### Action item
Each line of the records that holds "wyprawa" should be shown in full.

(Collected data)
= Beginning of Section =

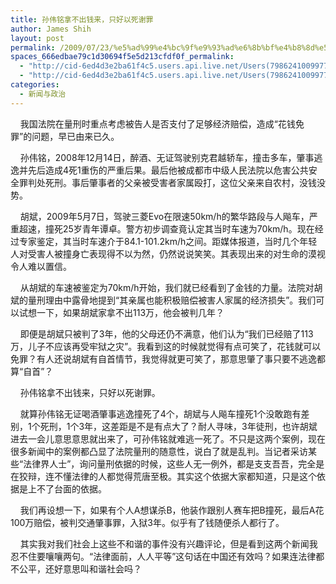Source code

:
 ```yaml
---
title: 孙伟铭拿不出钱来，只好以死谢罪
author: James Shih
layout: post
permalink: /2009/07/23/%e5%ad%99%e4%bc%9f%e9%93%ad%e6%8b%bf%e4%b8%8d%e5%87%ba%e9%92%b1%e6%9d%a5%ef%bc%8c%e5%8f%aa%e5%a5%bd%e4%bb%a5%e6%ad%bb%e8%b0%a2%e7%bd%aa/
spaces_666edbae79c1d30694f5e5d213cfdf0f_permalink:
  - "http://cid-6ed4d3e2ba61f4c5.users.api.live.net/Users(7986241009977783493)/Blogs('6ED4D3E2BA61F4C5!102')/Entries('6ED4D3E2BA61F4C5!314')?authkey=72j5ZQnBJYQ%24"
  - "http://cid-6ed4d3e2ba61f4c5.users.api.live.net/Users(7986241009977783493)/Blogs('6ED4D3E2BA61F4C5!102')/Entries('6ED4D3E2BA61F4C5!314')?authkey=72j5ZQnBJYQ%24"
categories:
  - 新闻与政治
---
```

<div id="msgcns!6ED4D3E2BA61F4C5!314" class="bvMsg">
  <p>
        我国法院在量刑时重点考虑被告人是否支付了足够经济赔偿，造成“花钱免罪”的问题，早已由来已久。
  </p>
  
  <p>
        孙伟铭，2008年12月14日，醉酒、无证驾驶别克君越轿车，撞击多车，肇事逃逸并先后造成4死1重伤的严重后果。最后他被成都市中级人民法院以危害公共安全罪判处死刑。事后肇事者的父亲被受害者家属殴打，这位父亲来自农村，没钱没势。
  </p>
  
  <p>
        胡斌，2009年5月7日，驾驶三菱Evo在限速50km/h的繁华路段与人飚车，严重超速，撞死25岁青年谭卓。警方初步调查竟认定其当时车速为70km/h。现在经过专家鉴定，其当时车速介于84.1-101.2km/h之间。距媒体报道，当时几个年轻人对受害人被撞身亡表现得不以为然，仍然说说笑笑。其表现出来的对生命的漠视令人难以置信。
  </p>
  
  <p>
        从胡斌的车速被鉴定为70km/h开始，我们就已经看到了金钱的力量。法院对胡斌的量刑理由中露骨地提到“其亲属也能积极赔偿被害人家属的经济损失”。我们可以试想一下，如果胡斌家拿不出113万，他会被判几年？
  </p>
  
  <p>
        即便是胡斌只被判了3年，他的父母还仍不满意，他们认为“我们已经赔了113万，儿子不应该再受牢狱之灾”。我看到这的时候就觉得有点可笑了，花钱就可以免罪？有人还说胡斌有自首情节，我觉得就更可笑了，那意思肇了事只要不逃逸都算“自首”？
  </p>
  
  <p>
        孙伟铭拿不出钱来，只好以死谢罪。
  </p>
  
  <p>
        就算孙伟铭无证喝酒肇事逃逸撞死了4个，胡斌与人飚车撞死1个没敢跑有差别，1个死刑，1个3年，这差距是不是有点大了？耐人寻味，3年徒刑，也许胡斌进去一会儿意思意思就出来了，可孙伟铭就难逃一死了。不只是这两个案例，现在很多新闻中的案例都凸显了法院量刑的随意性，说白了就是乱判。当记者采访某些“法律界人士”，询问量刑依据的时候，这些人无一例外，都是支支吾吾，完全是在狡辩，连不懂法律的人都觉得荒唐至极。其实这个依据大家都知道，只是这个依据是上不了台面的依据。
  </p>
  
  <p>
        我们再设想一下，如果有个人A想谋杀B，他装作跟别人赛车把B撞死，最后A花100万赔偿，被判交通肇事罪，入狱3年。似乎有了钱随便杀人都行了。
  </p>
  
  <p>
        其实我对我们社会上这些不和谐的事件没有兴趣评论，但是看到这两个新闻我忍不住要嚷嚷两句。“法律面前，人人平等”这句话在中国还有效吗？如果连法律都不公平，还好意思叫和谐社会吗？
  </p>
</div>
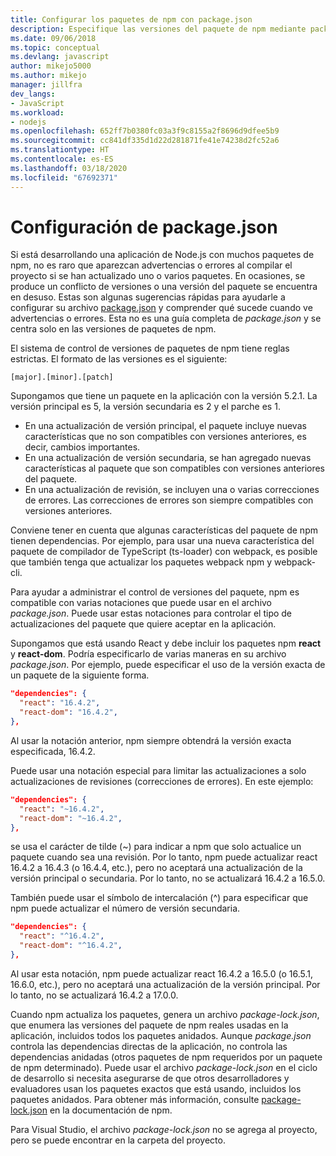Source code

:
 ```yaml
---
title: Configurar los paquetes de npm con package.json
description: Especifique las versiones del paquete de npm mediante package.json
ms.date: 09/06/2018
ms.topic: conceptual
ms.devlang: javascript
author: mikejo5000
ms.author: mikejo
manager: jillfra
dev_langs:
- JavaScript
ms.workload:
- nodejs
ms.openlocfilehash: 652ff7b0380fc03a3f9c8155a2f8696d9dfee5b9
ms.sourcegitcommit: cc841df335d1d22d281871fe41e74238d2fc52a6
ms.translationtype: HT
ms.contentlocale: es-ES
ms.lasthandoff: 03/18/2020
ms.locfileid: "67692371"
---
```

# <a name="packagejson-configuration"></a>Configuración de package.json

Si está desarrollando una aplicación de Node.js con muchos paquetes de npm, no es raro que aparezcan advertencias o errores al compilar el proyecto si se han actualizado uno o varios paquetes. En ocasiones, se produce un conflicto de versiones o una versión del paquete se encuentra en desuso. Estas son algunas sugerencias rápidas para ayudarle a configurar su archivo [package.json](https://docs.npmjs.com/files/package.json) y comprender qué sucede cuando ve advertencias o errores. Esta no es una guía completa de *package.json* y se centra solo en las versiones de paquetes de npm.

El sistema de control de versiones de paquetes de npm tiene reglas estrictas. El formato de las versiones es el siguiente:

```
[major].[minor].[patch]
```

Supongamos que tiene un paquete en la aplicación con la versión 5.2.1. La versión principal es 5, la versión secundaria es 2 y el parche es 1.

* En una actualización de versión principal, el paquete incluye nuevas características que no son compatibles con versiones anteriores, es decir, cambios importantes.
* En una actualización de versión secundaria, se han agregado nuevas características al paquete que son compatibles con versiones anteriores del paquete.
* En una actualización de revisión, se incluyen una o varias correcciones de errores. Las correcciones de errores son siempre compatibles con versiones anteriores.

Conviene tener en cuenta que algunas características del paquete de npm tienen dependencias. Por ejemplo, para usar una nueva característica del paquete de compilador de TypeScript (ts-loader) con webpack, es posible que también tenga que actualizar los paquetes webpack npm y webpack-cli.

Para ayudar a administrar el control de versiones del paquete, npm es compatible con varias notaciones que puede usar en el archivo *package.json*. Puede usar estas notaciones para controlar el tipo de actualizaciones del paquete que quiere aceptar en la aplicación.

Supongamos que está usando React y debe incluir los paquetes npm **react** y **react-dom**. Podría especificarlo de varias maneras en su archivo *package.json*. Por ejemplo, puede especificar el uso de la versión exacta de un paquete de la siguiente forma.

  ```json
  "dependencies": {
    "react": "16.4.2",
    "react-dom": "16.4.2",
  },
  ```

Al usar la notación anterior, npm siempre obtendrá la versión exacta especificada, 16.4.2.

Puede usar una notación especial para limitar las actualizaciones a solo actualizaciones de revisiones (correcciones de errores). En este ejemplo:

  ```json
  "dependencies": {
    "react": "~16.4.2",
    "react-dom": "~16.4.2",
  },
  ```

se usa el carácter de tilde (~) para indicar a npm que solo actualice un paquete cuando sea una revisión. Por lo tanto, npm puede actualizar react 16.4.2 a 16.4.3 (o 16.4.4, etc.), pero no aceptará una actualización de la versión principal o secundaria. Por lo tanto, no se actualizará 16.4.2 a 16.5.0.

También puede usar el símbolo de intercalación (^) para especificar que npm puede actualizar el número de versión secundaria.

  ```json
  "dependencies": {
    "react": "^16.4.2",
    "react-dom": "^16.4.2",
  },
  ```

Al usar esta notación, npm puede actualizar react 16.4.2 a 16.5.0 (o 16.5.1, 16.6.0, etc.), pero no aceptará una actualización de la versión principal. Por lo tanto, no se actualizará 16.4.2 a 17.0.0.

Cuando npm actualiza los paquetes, genera un archivo *package-lock.json*, que enumera las versiones del paquete de npm reales usadas en la aplicación, incluidos todos los paquetes anidados. Aunque *package.json* controla las dependencias directas de la aplicación, no controla las dependencias anidadas (otros paquetes de npm requeridos por un paquete de npm determinado). Puede usar el archivo *package-lock.json* en el ciclo de desarrollo si necesita asegurarse de que otros desarrolladores y evaluadores usan los paquetes exactos que está usando, incluidos los paquetes anidados. Para obtener más información, consulte [package-lock.json](https://docs.npmjs.com/files/package-lock.json) en la documentación de npm.

Para Visual Studio, el archivo *package-lock.json* no se agrega al proyecto, pero se puede encontrar en la carpeta del proyecto.
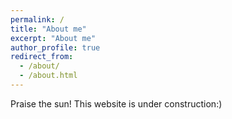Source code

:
 ```yaml
---
permalink: /
title: "About me"
excerpt: "About me"
author_profile: true
redirect_from: 
  - /about/
  - /about.html
---
```


Praise the sun! This website is under construction:) 


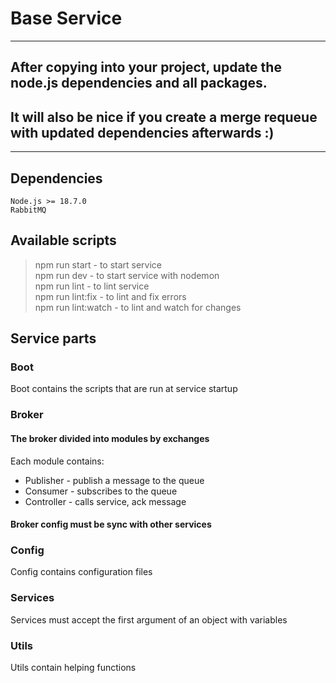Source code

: # Base Service

---

## After copying into your project, update the node.js dependencies and all packages.
## It will also be nice if you create a merge requeue with updated dependencies afterwards :)

---

## Dependencies

```
Node.js >= 18.7.0
RabbitMQ
```

## Available scripts

> npm run start - to start service \
> npm run dev - to start service with nodemon \
> npm run lint - to lint service \
> npm run lint:fix - to lint and fix errors \
> npm run lint:watch - to lint and watch for changes

## Service parts

### Boot
Boot contains the scripts that are run at service startup

### Broker
#### The broker divided into modules by exchanges
Each module contains:
- Publisher - publish a message to the queue
- Consumer - subscribes to the queue
- Controller - calls service, ack message
#### Broker config must be sync with other services

### Config
Config contains configuration files

### Services
Services must accept the first argument of an object with variables

### Utils
Utils contain helping functions
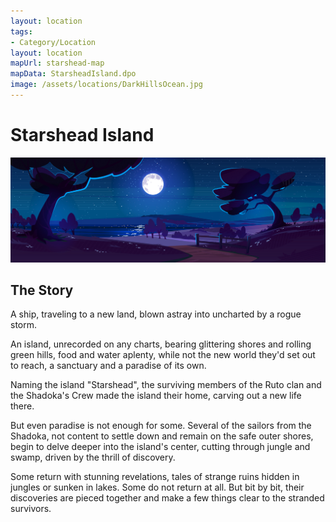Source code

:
 ```yaml
---
layout: location
tags:
- Category/Location
layout: location
mapUrl: starshead-map
mapData: StarsheadIsland.dpo
image: /assets/locations/DarkHillsOcean.jpg
---
```


# Starshead Island

![Starshead Island Image](/assets/locations/DarkHillsOcean.jpg)

## The Story

A ship, traveling to a new land, blown astray into uncharted by a rogue storm.

An island, unrecorded on any charts, bearing glittering shores and rolling green hills, food and water aplenty, while not the new world they'd set out to reach, a sanctuary and a paradise of its own.

Naming the island "Starshead", the surviving members of the Ruto clan and the Shadoka's Crew made the island their home, carving out a new life there.

But even paradise is not enough for some. Several of the sailors from the Shadoka, not content to settle down and remain on the safe outer shores, begin to delve deeper into the island's center, cutting through jungle and swamp, driven by the thrill of discovery.

Some return with stunning revelations, tales of strange ruins hidden in jungles or sunken in lakes. Some do not return at all.
But bit by bit, their discoveries are pieced together and make a few things clear to the stranded survivors.
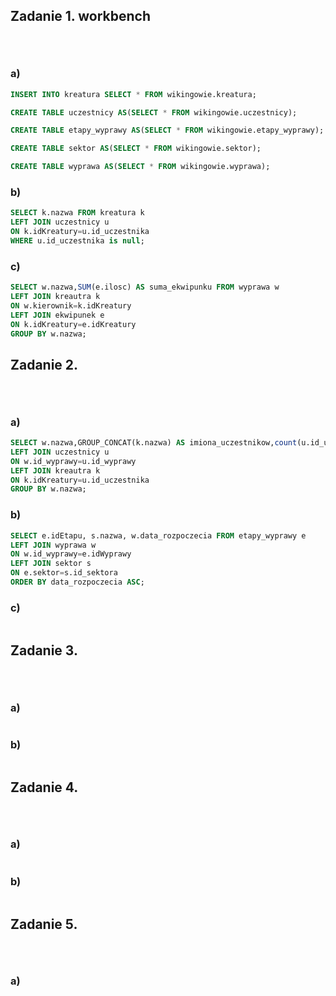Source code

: ## Zadanie 1. workbench <p>&nbsp;</p>

### a)
```sql
INSERT INTO kreatura SELECT * FROM wikingowie.kreatura;

CREATE TABLE uczestnicy AS(SELECT * FROM wikingowie.uczestnicy);

CREATE TABLE etapy_wyprawy AS(SELECT * FROM wikingowie.etapy_wyprawy);

CREATE TABLE sektor AS(SELECT * FROM wikingowie.sektor);

CREATE TABLE wyprawa AS(SELECT * FROM wikingowie.wyprawa);
```

### b)

```sql
SELECT k.nazwa FROM kreatura k 
LEFT JOIN uczestnicy u 
ON k.idKreatury=u.id_uczestnika
WHERE u.id_uczestnika is null;
```
### c)

```sql
SELECT w.nazwa,SUM(e.ilosc) AS suma_ekwipunku FROM wyprawa w 
LEFT JOIN kreautra k 
ON w.kierownik=k.idKreatury
LEFT JOIN ekwipunek e
ON k.idKreatury=e.idKreatury
GROUP BY w.nazwa;
```



## Zadanie 2. <p>&nbsp;</p>

### a)
```sql
SELECT w.nazwa,GROUP_CONCAT(k.nazwa) AS imiona_uczestnikow,count(u.id_uczestnika) AS liczba_uczestnikow FROM wyprawa w
LEFT JOIN uczestnicy u
ON w.id_wyprawy=u.id_wyprawy
LEFT JOIN kreautra k 
ON k.idKreatury=u.id_uczestnika
GROUP BY w.nazwa;
```
### b)

```sql
SELECT e.idEtapu, s.nazwa, w.data_rozpoczecia FROM etapy_wyprawy e 
LEFT JOIN wyprawa w
ON w.id_wyprawy=e.idWyprawy
LEFT JOIN sektor s 
ON e.sektor=s.id_sektora
ORDER BY data_rozpoczecia ASC;

```

### c)

```sql
```
## Zadanie 3. <p>&nbsp;</p>

### a)
```sql

```
### b)

```sql


```



## Zadanie 4. <p>&nbsp;</p>

### a)
```sql


```
### b)

```sql

```



## Zadanie 5. <p>&nbsp;</p>

### a)
```sql
```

= End of Section =

### Solution for this problem
CREATE TABLE wyprawa AS(SELECT * FROM wikingowie.wyprawa);
SELECT w.nazwa,SUM(e.ilosc) AS suma_ekwipunku FROM wyprawa w 
SELECT w.nazwa,GROUP_CONCAT(k.nazwa) AS imiona_uczestnikow,count(u.id_uczestnika) AS liczba_uczestnikow FROM wyprawa w
LEFT JOIN wyprawa w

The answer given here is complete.